A hawk darts and glides in the distance, a clamor of cows thrashes about in the brush, a shy turtle slides from its stone into the safety of a dark pool. There is life everywhere, and death; often I discover the scattered calamities of the night before, small remnants of dramas, the morning news, as it were.

Several days ago the infamous Gaviota winds were gusting with special ferocity and for much of the night I lay awake wide-eyed listening to the howling and banging outside. Four metal rail car covers blew off a freight train passing on the trestle that night and landed on the beach below – that’s how bad the winds were. But the next day brought a welcome lull, and I bicycled serenely toward the west end of the ranch where I came upon a large and beautiful barn owl lying lifeless in the middle of the road. I looked closely at his talons – enormous and powerful – and his soft golden plumage, almost like fur.

I had never been so near to an owl. I tried to push him to the side with a stick and was startled by the heft of him. A heavy thing has fallen, I thought, and even in the wake of larger news, that daily barrage of horrific truths and righteous lies, even with that, the death of the owl made headlines in my heart.

I don’t know how to make sense of things. Sometimes all I do is spin my wheels, spitting up small angry stones. But I can’t just push aside a mystery with a stick or give more weight to its ending than the miracle of its existence. And no matter how battered I feel by winds distant and near, I will not bow to hopelessness.

All I can tell you is this: one summer night I awoke suddenly for no apparent reason, opened my eyes, looked toward the window, and saw a shooting star in the midst of falling, creating a distinct arc of light against the sky. I say a shooting star because I don’t know what else to call it; it may have been a remnant of the meteor showers of a few nights earlier. But in fact, it was like no shooting star I had ever seen before. It was more like a sailing planet, large and luminous, a miraculous thing that I would never have glimpsed or even imagined had I not inexplicably opened my eyes at that precise moment.

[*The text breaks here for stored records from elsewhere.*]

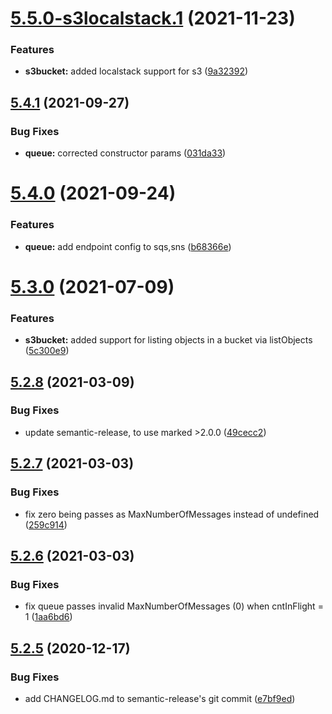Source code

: # [5.5.0-s3localstack.1](https://github.com/tibbercom/tibber-aws/compare/v5.4.1...v5.5.0-s3localstack.1) (2021-11-23)


### Features

* **s3bucket:** added localstack support for s3 ([9a32392](https://github.com/tibbercom/tibber-aws/commit/9a3239236b6e04ab9c2853b9e6a68ef3f1fe7070))

## [5.4.1](https://github.com/tibbercom/tibber-aws/compare/v5.4.0...v5.4.1) (2021-09-27)


### Bug Fixes

* **queue:** corrected constructor params ([031da33](https://github.com/tibbercom/tibber-aws/commit/031da33729e5d6a4cf544363e6e4633548c50f6c))

# [5.4.0](https://github.com/tibbercom/tibber-aws/compare/v5.3.0...v5.4.0) (2021-09-24)


### Features

* **queue:** add endpoint config to sqs,sns ([b68366e](https://github.com/tibbercom/tibber-aws/commit/b68366eeae6c338b8dd5090e4fb9a14541a00b2d))

# [5.3.0](https://github.com/tibbercom/tibber-aws/compare/v5.2.8...v5.3.0) (2021-07-09)


### Features

* **s3bucket:** added support for listing objects in a bucket via listObjects ([5c300e9](https://github.com/tibbercom/tibber-aws/commit/5c300e9e976a7b211adc0f5c1c646c068df240b1))

## [5.2.8](https://github.com/tibbercom/tibber-aws/compare/v5.2.7...v5.2.8) (2021-03-09)


### Bug Fixes

* update semantic-release, to use marked >2.0.0 ([49cecc2](https://github.com/tibbercom/tibber-aws/commit/49cecc2a231aa1a4afec38f8f162bab076b496fb))

## [5.2.7](https://github.com/tibbercom/tibber-aws/compare/v5.2.6...v5.2.7) (2021-03-03)


### Bug Fixes

* fix zero being passes as MaxNumberOfMessages instead of undefined ([259c914](https://github.com/tibbercom/tibber-aws/commit/259c914d3e97ea0bbf043ae75fc753f909443b0b))

## [5.2.6](https://github.com/tibbercom/tibber-aws/compare/v5.2.5...v5.2.6) (2021-03-03)


### Bug Fixes

* fix queue passes invalid MaxNumberOfMessages (0) when cntInFlight = 1 ([1aa6bd6](https://github.com/tibbercom/tibber-aws/commit/1aa6bd67426111bf24bf48f56d1033b15a4a4474))

## [5.2.5](https://github.com/tibbercom/tibber-aws/compare/v5.2.4...v5.2.5) (2020-12-17)


### Bug Fixes

* add CHANGELOG.md to semantic-release's git commit ([e7bf9ed](https://github.com/tibbercom/tibber-aws/commit/e7bf9ed8fd2d4876734f713455bf16691eb37c5b))
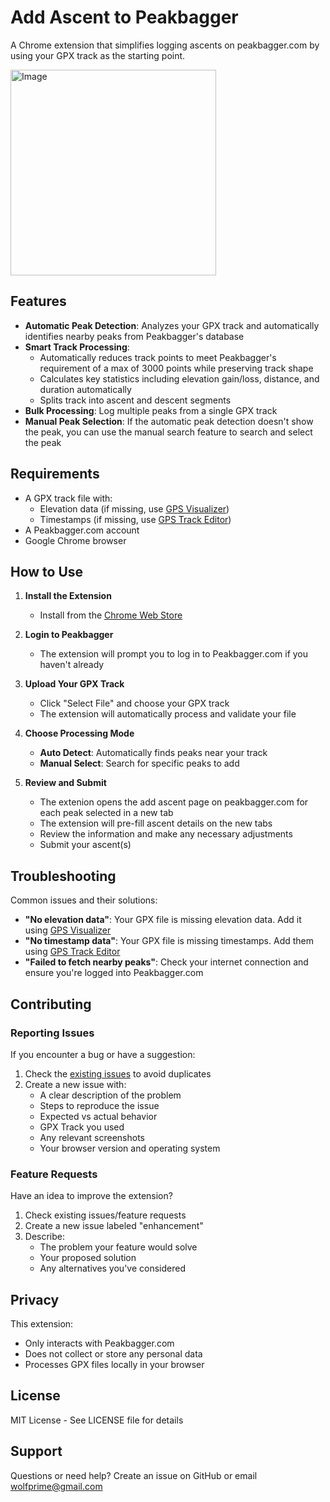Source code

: # Add Ascent to Peakbagger

A Chrome extension that simplifies logging ascents on peakbagger.com by using your GPX track as the starting point.

<img width="329" alt="Image" src="https://github.com/user-attachments/assets/99092973-2bd8-4b4d-897c-888a58d672c4" />

## Features

- **Automatic Peak Detection**: Analyzes your GPX track and automatically identifies nearby peaks from Peakbagger's database
- **Smart Track Processing**:
  - Automatically reduces track points to meet Peakbagger's requirement of a max of 3000 points while preserving track shape
  - Calculates key statistics including elevation gain/loss, distance, and duration automatically
  - Splits track into ascent and descent segments
- **Bulk Processing**: Log multiple peaks from a single GPX track
- **Manual Peak Selection**: If the automatic peak detection doesn't show the peak, you can use the manual search feature to search and select the peak

## Requirements

- A GPX track file with:
  - Elevation data (if missing, use [GPS Visualizer](https://www.gpsvisualizer.com/elevation))
  - Timestamps (if missing, use [GPS Track Editor](https://gotoes.org/strava/Add_Timestamps_To_GPX.php))
- A Peakbagger.com account
- Google Chrome browser

## How to Use

1. **Install the Extension**

   - Install from the [Chrome Web Store](https://chromewebstore.google.com/detail/peakbagger-gpx-ascent-log/)

2. **Login to Peakbagger**

   - The extension will prompt you to log in to Peakbagger.com if you haven't already

3. **Upload Your GPX Track**

   - Click "Select File" and choose your GPX track
   - The extension will automatically process and validate your file

4. **Choose Processing Mode**

   - **Auto Detect**: Automatically finds peaks near your track
   - **Manual Select**: Search for specific peaks to add

5. **Review and Submit**
   - The extenion opens the add ascent page on peakbagger.com for each peak selected in a new tab
   - The extension will pre-fill ascent details on the new tabs
   - Review the information and make any necessary adjustments
   - Submit your ascent(s)

## Troubleshooting

Common issues and their solutions:

- **"No elevation data"**: Your GPX file is missing elevation data. Add it using [GPS Visualizer](https://www.gpsvisualizer.com/elevation)
- **"No timestamp data"**: Your GPX file is missing timestamps. Add them using [GPS Track Editor](https://gotoes.org/strava/Add_Timestamps_To_GPX.php)
- **"Failed to fetch nearby peaks"**: Check your internet connection and ensure you're logged into Peakbagger.com

## Contributing

### Reporting Issues

If you encounter a bug or have a suggestion:

1. Check the [existing issues](https://github.com/npwolf/peakbagger_gpx_ascent_logger/issues) to avoid duplicates
2. Create a new issue with:
   - A clear description of the problem
   - Steps to reproduce the issue
   - Expected vs actual behavior
   - GPX Track you used
   - Any relevant screenshots
   - Your browser version and operating system

### Feature Requests

Have an idea to improve the extension?

1. Check existing issues/feature requests
2. Create a new issue labeled "enhancement"
3. Describe:
   - The problem your feature would solve
   - Your proposed solution
   - Any alternatives you've considered

## Privacy

This extension:

- Only interacts with Peakbagger.com
- Does not collect or store any personal data
- Processes GPX files locally in your browser

## License

MIT License - See LICENSE file for details

## Support

Questions or need help? Create an issue on GitHub or email wolfprime@gmail.com
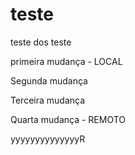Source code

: # teste
teste dos teste

primeira mudança - LOCAL

Segunda mudança

Terceira mudança

Quarta mudança - REMOTO

yyyyyyyyyyyyyyR
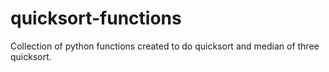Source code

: # quicksort-functions

Collection of python functions created to do quicksort and median of three quicksort.
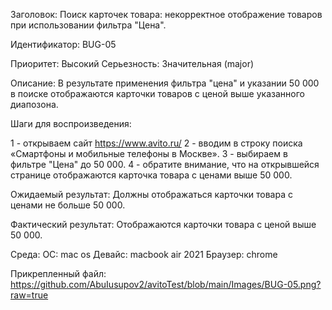 Заголовок: 
Поиск карточек товара: некорректное отображение товаров при использовании фильтра "Цена".

Идентификатор: BUG-05

Приоритет: Высокий
Серьезность: Значительная (major)

Описание:
В результате применения фильтра "цена" и указании 50 000 в поиске отображаются карточки товаров с ценой выше указанного диапозона.

Шаги для воспроизведения:

1 - открываем сайт https://www.avito.ru/
2 - вводим в строку поиска «Смартфоны и мобильные телефоны в Москве».
3 - выбираем в фильтре "Цена" до 50 000.
4 - обратите внимание, что на открывшейся странице отображаются карточка товара с ценами выше 50 000.

Ожидаемый результат:
Должны отображаться карточки товара с ценами не больше 50 000.

Фактический результат:
Отображаются карточки товара с ценой выше 50 000.

Среда:
ОС: mac os
Девайс: macbook air 2021
Браузер: chrome

Прикрепленный файл:
https://github.com/AbuIusupov2/avitoTest/blob/main/Images/BUG-05.png?raw=true
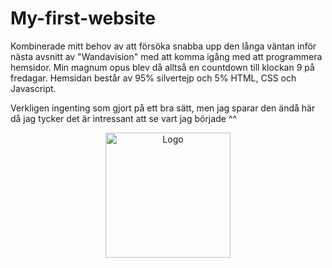 # My-first-website
Kombinerade mitt behov av att försöka snabba upp den långa väntan inför nästa avsnitt av "Wandavision" med att komma igång med att programmera hemsidor.
Min magnum opus blev då alltså en countdown till klockan 9 på fredagar. Hemsidan består av 95% silvertejp och 5% HTML, CSS och Javascript.

Verkligen ingenting som gjort på ett bra sätt, men jag sparar den ändå här då jag tycker det är intressant att se vart jag började ^^


<p align="center"><img src="https://imgur.com/a/nIm8P0W" alt="Logo" width="200"></p>
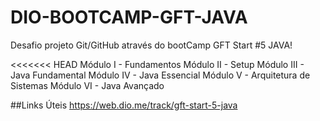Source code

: # DIO-BOOTCAMP-GFT-JAVA

Desafio projeto Git/GitHub através do bootCamp GFT Start #5 JAVA!

<<<<<<< HEAD
Módulo I - Fundamentos
Módulo II - Setup
Módulo III - Java Fundamental
Módulo IV - Java Essencial
Módulo V - Arquitetura de Sistemas
Módulo VI - Java Avançado

##Links Úteis
https://web.dio.me/track/gft-start-5-java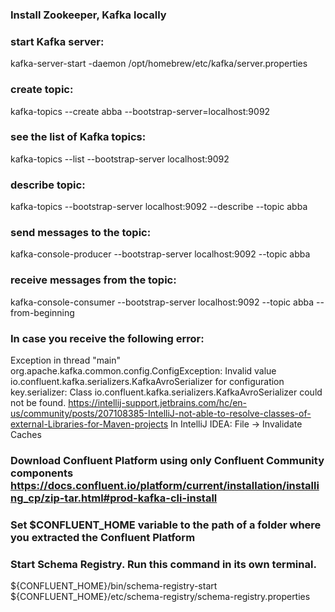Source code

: ### Install Zookeeper, Kafka locally

### start Kafka server:
kafka-server-start -daemon /opt/homebrew/etc/kafka/server.properties

### create topic:
kafka-topics --create abba --bootstrap-server=localhost:9092

### see the list of Kafka topics:
kafka-topics --list --bootstrap-server localhost:9092

### describe topic:
kafka-topics --bootstrap-server localhost:9092 --describe --topic abba

### send messages to the topic:
kafka-console-producer --bootstrap-server localhost:9092 --topic abba

### receive messages from the topic:
kafka-console-consumer --bootstrap-server localhost:9092 --topic abba --from-beginning

### In case you receive the following error:
Exception in thread "main" org.apache.kafka.common.config.ConfigException: Invalid value io.confluent.kafka.serializers.KafkaAvroSerializer for configuration key.serializer: Class io.confluent.kafka.serializers.KafkaAvroSerializer could not be found.
https://intellij-support.jetbrains.com/hc/en-us/community/posts/207108385-IntelliJ-not-able-to-resolve-classes-of-external-Libraries-for-Maven-projects
In IntelliJ IDEA: File -> Invalidate Caches

### Download Confluent Platform using only Confluent Community components https://docs.confluent.io/platform/current/installation/installing_cp/zip-tar.html#prod-kafka-cli-install
### Set $CONFLUENT_HOME variable to the path of a folder where you extracted the Confluent Platform
### Start Schema Registry. Run this command in its own terminal.
${CONFLUENT_HOME}/bin/schema-registry-start ${CONFLUENT_HOME}/etc/schema-registry/schema-registry.properties
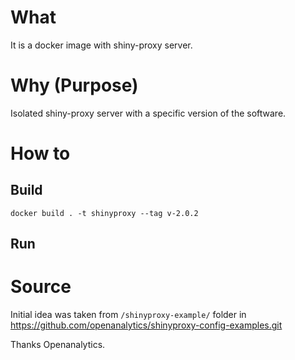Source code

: # What

It is a docker image with shiny-proxy server.

# Why (Purpose)

Isolated shiny-proxy server with a specific version of the software.

# How to

## Build

	docker build . -t shinyproxy --tag v-2.0.2

## Run




# Source

Initial idea was taken from `/shinyproxy-example/` folder in https://github.com/openanalytics/shinyproxy-config-examples.git

Thanks Openanalytics.




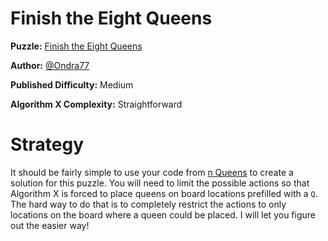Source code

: # Finish the Eight Queens

__Puzzle:__ [Finish the Eight Queens](https://www.codingame.com/training/medium/finish-the-eight-queens)

__Author:__ [@Ondra77](https://www.codingame.com/profile/9b94383a2f784aded15c4244a1ed02eb5232805)

__Published Difficulty:__ Medium

__Algorithm X Complexity:__ Straightforward

# Strategy

It should be fairly simple to use your code from [n Queens]( https://www.codingame.com/training/hard/n-queens) to create a solution for this puzzle. You will need to limit the possible actions so that Algorithm X is forced to place queens on board locations prefilled with a `Q`. The hard way to do that is to completely restrict the actions to only locations on the board where a queen could be placed. I will let you figure out the easier way!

This is symbolic of something, I thought, though maybe it was pure serendipity. Still, it served to remind me that wondrous things are occurring every second, even if unbeknownst to us.

Not long ago I sat at a computer in a ragged little village outside Naples. It was my grandfather’s birthplace; he knew well the silhouette of Vesuvius framed by this kitchen window, the pastel-colored houses made of stone and cement, the rowdy bells of the church of Sant’Anna honoring the hours. In 1905 he boarded a steamer for New York and never saw his homeland again. Now a century later I had come in his stead, tapping at a keyboard in an ancient sunlit house, sending digital bits of language into the universe. It was a scenario that my grandfather could not have even dreamed. But every day we accept as ordinary that which was once beyond the capacity of human imagination, and this is precisely what gives me hope: un-dreamable things are yet to unfold and some of them will be good.

Rockets and missiles streaked across the sky last night, lives began and ended, and a young friend of mine was juggling in Millstreet, Ireland. Here, oranges were dropping to the ground, busy mice tucked macadamia nuts into the engine of our car, and coyotes yapped and howled as the train rumbled through. The full moon nearly rolled into my room, and I was awash in silver light. Many things happened in the course of the night, but another shy morning has now dawned, white and still.

I think that maybe fog is our version of snow, for it enters silently and forgives everything. I choose to write a story on this day’s blank slate that envelops possibility, speaks its thanks through deed, and accepts what grace is offered. I excuse myself for my embarrassment of blessings and will allow a little license to taste tomatoes and choose shoes and keep ghosts at bay. But I live in a community where lives do touch, radiating far and wide in concentric circles, each one a center and a start, and there is promise in that awareness. I am weary, just as you are, and I hunger for a change, but the morning news is not all bad if you know how to look and you ride straight in.